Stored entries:
════════════════

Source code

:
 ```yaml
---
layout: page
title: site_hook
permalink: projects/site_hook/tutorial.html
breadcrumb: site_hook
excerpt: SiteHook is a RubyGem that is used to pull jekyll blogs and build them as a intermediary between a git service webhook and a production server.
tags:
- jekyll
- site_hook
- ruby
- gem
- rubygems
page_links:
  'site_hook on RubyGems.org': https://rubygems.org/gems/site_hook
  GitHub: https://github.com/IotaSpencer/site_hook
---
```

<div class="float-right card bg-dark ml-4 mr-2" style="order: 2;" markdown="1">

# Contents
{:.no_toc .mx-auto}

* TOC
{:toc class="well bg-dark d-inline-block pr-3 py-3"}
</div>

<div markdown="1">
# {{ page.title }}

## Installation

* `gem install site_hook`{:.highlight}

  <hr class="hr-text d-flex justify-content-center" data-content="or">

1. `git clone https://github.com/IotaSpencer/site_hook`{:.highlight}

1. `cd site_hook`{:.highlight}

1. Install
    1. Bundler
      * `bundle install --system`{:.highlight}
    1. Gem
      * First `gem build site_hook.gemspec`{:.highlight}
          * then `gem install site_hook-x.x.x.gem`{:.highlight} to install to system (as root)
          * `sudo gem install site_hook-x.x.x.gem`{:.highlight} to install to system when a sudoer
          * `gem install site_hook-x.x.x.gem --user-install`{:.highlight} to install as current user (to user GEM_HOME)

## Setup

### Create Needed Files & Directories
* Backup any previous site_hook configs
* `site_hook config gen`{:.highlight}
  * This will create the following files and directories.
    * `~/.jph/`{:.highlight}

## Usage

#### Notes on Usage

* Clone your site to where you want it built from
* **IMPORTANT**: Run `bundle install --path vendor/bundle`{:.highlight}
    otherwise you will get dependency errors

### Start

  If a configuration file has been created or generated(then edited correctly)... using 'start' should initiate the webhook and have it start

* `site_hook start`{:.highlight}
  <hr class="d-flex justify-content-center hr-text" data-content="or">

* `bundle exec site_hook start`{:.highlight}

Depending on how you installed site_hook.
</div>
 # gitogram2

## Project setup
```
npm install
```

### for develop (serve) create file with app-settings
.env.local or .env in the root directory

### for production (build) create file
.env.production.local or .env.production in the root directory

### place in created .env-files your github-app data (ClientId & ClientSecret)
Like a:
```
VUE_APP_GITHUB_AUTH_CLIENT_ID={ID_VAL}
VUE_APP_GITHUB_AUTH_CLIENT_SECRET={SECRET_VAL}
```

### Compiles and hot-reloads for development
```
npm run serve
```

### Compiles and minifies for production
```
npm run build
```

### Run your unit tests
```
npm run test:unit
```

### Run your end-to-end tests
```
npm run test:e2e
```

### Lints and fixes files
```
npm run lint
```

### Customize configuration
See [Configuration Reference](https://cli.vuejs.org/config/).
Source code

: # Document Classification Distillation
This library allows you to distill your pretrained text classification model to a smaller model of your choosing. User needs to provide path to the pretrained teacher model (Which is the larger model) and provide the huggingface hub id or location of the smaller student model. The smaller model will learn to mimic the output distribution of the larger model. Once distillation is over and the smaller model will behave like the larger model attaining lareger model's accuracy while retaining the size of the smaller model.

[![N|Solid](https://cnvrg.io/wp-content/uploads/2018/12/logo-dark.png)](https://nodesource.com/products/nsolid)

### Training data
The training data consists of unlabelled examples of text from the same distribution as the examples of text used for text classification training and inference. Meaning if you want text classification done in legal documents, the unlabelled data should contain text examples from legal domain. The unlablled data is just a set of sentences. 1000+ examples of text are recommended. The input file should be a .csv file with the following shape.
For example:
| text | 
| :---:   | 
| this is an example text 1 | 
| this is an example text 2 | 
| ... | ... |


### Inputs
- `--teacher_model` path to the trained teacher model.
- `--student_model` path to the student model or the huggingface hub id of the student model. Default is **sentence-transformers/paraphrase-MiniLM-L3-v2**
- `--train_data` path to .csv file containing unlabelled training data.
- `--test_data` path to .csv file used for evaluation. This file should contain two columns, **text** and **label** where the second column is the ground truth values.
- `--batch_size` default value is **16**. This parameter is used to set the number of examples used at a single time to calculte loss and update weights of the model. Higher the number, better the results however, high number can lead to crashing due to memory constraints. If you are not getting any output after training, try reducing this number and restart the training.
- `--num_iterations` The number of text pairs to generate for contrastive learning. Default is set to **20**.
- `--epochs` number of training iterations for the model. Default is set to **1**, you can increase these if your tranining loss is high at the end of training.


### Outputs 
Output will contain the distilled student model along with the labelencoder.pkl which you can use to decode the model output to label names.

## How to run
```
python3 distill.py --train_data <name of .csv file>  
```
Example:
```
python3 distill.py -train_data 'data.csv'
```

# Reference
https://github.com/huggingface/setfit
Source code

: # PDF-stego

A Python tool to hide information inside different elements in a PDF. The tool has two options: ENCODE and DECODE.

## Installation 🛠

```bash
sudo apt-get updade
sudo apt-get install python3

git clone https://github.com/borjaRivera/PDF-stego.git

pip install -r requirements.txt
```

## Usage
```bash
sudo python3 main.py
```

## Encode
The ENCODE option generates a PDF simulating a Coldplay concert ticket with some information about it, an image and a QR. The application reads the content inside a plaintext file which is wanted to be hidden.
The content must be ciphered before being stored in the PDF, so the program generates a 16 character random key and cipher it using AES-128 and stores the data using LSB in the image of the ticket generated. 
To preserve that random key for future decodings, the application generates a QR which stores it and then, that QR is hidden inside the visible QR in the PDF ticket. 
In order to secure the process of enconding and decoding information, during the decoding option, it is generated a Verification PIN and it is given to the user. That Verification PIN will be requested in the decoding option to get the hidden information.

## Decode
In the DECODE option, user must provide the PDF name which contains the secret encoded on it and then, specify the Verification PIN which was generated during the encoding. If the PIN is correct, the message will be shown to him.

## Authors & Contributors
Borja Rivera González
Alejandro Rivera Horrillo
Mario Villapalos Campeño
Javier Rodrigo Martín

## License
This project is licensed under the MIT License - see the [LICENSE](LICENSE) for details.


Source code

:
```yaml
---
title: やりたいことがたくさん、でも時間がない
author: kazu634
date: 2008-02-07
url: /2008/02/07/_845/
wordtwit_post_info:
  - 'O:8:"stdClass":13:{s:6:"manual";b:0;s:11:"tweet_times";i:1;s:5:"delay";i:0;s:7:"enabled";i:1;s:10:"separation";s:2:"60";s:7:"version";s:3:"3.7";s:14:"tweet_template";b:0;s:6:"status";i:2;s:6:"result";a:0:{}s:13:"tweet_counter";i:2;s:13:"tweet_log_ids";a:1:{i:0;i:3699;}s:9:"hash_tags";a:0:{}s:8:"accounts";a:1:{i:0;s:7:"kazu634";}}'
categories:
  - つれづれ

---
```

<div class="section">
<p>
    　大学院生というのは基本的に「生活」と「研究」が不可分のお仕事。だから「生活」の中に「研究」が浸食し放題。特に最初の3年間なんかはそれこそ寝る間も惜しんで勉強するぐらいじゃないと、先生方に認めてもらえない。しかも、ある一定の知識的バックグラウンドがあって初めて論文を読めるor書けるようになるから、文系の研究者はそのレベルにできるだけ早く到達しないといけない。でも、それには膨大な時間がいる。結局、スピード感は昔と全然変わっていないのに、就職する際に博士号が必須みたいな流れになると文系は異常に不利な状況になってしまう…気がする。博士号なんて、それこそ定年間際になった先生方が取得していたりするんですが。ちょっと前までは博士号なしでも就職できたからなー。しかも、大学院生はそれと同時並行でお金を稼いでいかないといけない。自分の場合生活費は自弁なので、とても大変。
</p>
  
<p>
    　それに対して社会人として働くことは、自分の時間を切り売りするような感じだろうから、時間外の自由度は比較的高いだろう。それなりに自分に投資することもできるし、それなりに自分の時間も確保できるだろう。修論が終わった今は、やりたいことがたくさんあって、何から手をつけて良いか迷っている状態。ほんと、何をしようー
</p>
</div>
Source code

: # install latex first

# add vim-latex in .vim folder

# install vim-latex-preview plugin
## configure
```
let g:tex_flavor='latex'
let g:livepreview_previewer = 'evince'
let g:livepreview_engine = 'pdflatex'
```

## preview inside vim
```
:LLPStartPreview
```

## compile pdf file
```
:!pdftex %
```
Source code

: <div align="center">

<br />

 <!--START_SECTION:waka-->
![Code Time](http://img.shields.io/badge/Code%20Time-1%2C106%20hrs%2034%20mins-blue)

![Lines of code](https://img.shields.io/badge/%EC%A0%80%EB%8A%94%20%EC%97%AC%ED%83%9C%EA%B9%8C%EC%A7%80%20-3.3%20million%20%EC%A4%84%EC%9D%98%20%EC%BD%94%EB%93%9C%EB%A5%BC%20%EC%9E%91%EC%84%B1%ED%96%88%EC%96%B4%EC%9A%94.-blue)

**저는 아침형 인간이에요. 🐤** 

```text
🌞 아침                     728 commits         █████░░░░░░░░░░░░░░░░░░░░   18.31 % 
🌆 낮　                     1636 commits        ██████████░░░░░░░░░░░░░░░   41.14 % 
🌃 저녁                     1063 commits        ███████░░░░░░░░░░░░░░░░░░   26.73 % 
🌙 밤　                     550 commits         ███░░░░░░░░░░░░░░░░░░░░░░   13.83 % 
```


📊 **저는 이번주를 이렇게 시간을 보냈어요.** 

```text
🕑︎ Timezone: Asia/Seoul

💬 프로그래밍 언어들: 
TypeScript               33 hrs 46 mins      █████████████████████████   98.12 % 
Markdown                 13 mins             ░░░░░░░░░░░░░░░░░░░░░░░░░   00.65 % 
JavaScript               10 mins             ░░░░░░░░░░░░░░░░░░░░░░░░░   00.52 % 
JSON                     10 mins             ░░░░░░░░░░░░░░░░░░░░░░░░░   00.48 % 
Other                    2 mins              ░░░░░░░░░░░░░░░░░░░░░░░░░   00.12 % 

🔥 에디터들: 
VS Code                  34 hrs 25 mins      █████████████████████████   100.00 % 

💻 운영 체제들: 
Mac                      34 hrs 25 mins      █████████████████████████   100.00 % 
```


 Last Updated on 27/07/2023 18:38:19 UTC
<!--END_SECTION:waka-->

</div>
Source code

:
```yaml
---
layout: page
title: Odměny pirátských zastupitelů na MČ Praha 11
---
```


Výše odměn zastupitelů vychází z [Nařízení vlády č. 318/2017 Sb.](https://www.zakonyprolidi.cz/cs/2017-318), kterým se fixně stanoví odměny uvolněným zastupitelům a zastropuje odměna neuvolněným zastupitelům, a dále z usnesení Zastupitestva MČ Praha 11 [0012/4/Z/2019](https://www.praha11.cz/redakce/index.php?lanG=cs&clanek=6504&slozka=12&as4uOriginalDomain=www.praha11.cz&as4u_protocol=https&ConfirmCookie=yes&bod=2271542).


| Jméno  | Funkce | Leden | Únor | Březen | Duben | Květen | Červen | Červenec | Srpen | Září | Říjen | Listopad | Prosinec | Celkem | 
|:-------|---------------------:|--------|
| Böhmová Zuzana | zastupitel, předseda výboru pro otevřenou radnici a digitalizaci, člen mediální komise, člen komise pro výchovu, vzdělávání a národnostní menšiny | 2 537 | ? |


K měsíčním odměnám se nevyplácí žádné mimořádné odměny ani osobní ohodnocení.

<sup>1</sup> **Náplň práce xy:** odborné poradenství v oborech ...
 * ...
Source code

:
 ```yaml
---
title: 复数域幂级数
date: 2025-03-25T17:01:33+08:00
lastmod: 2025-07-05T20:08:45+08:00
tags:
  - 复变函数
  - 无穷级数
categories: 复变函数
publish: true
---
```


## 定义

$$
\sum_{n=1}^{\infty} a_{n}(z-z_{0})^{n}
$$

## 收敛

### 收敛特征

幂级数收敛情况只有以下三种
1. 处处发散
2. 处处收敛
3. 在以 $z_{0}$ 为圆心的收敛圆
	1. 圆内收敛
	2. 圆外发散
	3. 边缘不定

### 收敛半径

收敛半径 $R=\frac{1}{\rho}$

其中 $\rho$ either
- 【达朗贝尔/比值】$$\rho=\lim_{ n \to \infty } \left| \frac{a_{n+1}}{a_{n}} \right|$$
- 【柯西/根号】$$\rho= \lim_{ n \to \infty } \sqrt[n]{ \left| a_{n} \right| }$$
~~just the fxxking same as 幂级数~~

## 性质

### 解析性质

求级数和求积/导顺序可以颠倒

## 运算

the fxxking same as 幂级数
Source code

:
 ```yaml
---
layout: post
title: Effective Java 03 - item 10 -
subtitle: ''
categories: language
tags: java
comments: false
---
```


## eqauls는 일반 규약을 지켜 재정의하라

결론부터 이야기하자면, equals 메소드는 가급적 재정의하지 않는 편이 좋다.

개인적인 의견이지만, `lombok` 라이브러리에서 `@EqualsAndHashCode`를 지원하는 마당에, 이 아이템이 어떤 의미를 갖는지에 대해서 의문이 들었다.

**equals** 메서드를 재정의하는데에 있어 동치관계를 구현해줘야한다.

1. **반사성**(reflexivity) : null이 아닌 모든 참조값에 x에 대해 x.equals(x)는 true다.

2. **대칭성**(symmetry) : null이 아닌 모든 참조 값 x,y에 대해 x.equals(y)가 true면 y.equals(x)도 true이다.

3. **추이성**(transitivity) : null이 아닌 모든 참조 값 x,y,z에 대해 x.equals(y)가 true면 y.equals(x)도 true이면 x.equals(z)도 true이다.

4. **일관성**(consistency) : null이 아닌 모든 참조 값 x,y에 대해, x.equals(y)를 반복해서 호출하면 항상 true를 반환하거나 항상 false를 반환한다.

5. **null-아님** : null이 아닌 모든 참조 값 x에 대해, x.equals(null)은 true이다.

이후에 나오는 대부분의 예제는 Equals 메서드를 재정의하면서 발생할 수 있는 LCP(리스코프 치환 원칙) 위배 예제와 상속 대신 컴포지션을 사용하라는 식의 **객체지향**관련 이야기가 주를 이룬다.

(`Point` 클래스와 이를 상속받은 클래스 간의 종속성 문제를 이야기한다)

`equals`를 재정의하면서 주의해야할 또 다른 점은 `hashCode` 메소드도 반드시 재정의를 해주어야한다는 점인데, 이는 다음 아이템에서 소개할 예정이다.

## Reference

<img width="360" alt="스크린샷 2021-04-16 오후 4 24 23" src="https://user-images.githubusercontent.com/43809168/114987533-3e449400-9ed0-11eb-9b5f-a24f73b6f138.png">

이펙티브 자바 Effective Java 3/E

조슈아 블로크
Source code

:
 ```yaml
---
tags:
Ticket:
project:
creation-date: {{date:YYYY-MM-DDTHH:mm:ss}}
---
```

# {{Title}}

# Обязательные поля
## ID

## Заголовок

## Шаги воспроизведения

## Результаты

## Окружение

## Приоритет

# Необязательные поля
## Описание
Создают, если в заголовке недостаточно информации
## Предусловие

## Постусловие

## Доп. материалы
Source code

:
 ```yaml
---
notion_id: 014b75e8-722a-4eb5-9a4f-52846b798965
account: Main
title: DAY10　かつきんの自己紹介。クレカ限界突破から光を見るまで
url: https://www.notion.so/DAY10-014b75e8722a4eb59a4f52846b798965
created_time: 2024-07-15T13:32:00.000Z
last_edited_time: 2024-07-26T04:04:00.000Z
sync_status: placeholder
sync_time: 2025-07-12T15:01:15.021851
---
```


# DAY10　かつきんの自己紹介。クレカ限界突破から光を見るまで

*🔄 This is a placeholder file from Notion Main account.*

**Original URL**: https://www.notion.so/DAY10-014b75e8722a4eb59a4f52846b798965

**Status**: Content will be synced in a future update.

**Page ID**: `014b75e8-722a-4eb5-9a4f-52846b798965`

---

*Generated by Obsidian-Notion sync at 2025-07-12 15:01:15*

════════════════

» ASSIGNMENT
In restating the data, begin at its first line, reproduce each line word for word, and conclude with the line that contains "system (as root)".

» ANSWER FOR THIS EXERCISE
Source code

:
 ```yaml
---
layout: page
title: site_hook
permalink: projects/site_hook/tutorial.html
breadcrumb: site_hook
excerpt: SiteHook is a RubyGem that is used to pull jekyll blogs and build them as a intermediary between a git service webhook and a production server.
tags:
- jekyll
- site_hook
- ruby
- gem
- rubygems
page_links:
  'site_hook on RubyGems.org': https://rubygems.org/gems/site_hook
  GitHub: https://github.com/IotaSpencer/site_hook
---
```

<div class="float-right card bg-dark ml-4 mr-2" style="order: 2;" markdown="1">

# Contents
{:.no_toc .mx-auto}

* TOC
{:toc class="well bg-dark d-inline-block pr-3 py-3"}
</div>

<div markdown="1">
# {{ page.title }}

## Installation

* `gem install site_hook`{:.highlight}

  <hr class="hr-text d-flex justify-content-center" data-content="or">

1. `git clone https://github.com/IotaSpencer/site_hook`{:.highlight}

1. `cd site_hook`{:.highlight}

1. Install
    1. Bundler
      * `bundle install --system`{:.highlight}
    1. Gem
      * First `gem build site_hook.gemspec`{:.highlight}
          * then `gem install site_hook-x.x.x.gem`{:.highlight} to install to system (as root)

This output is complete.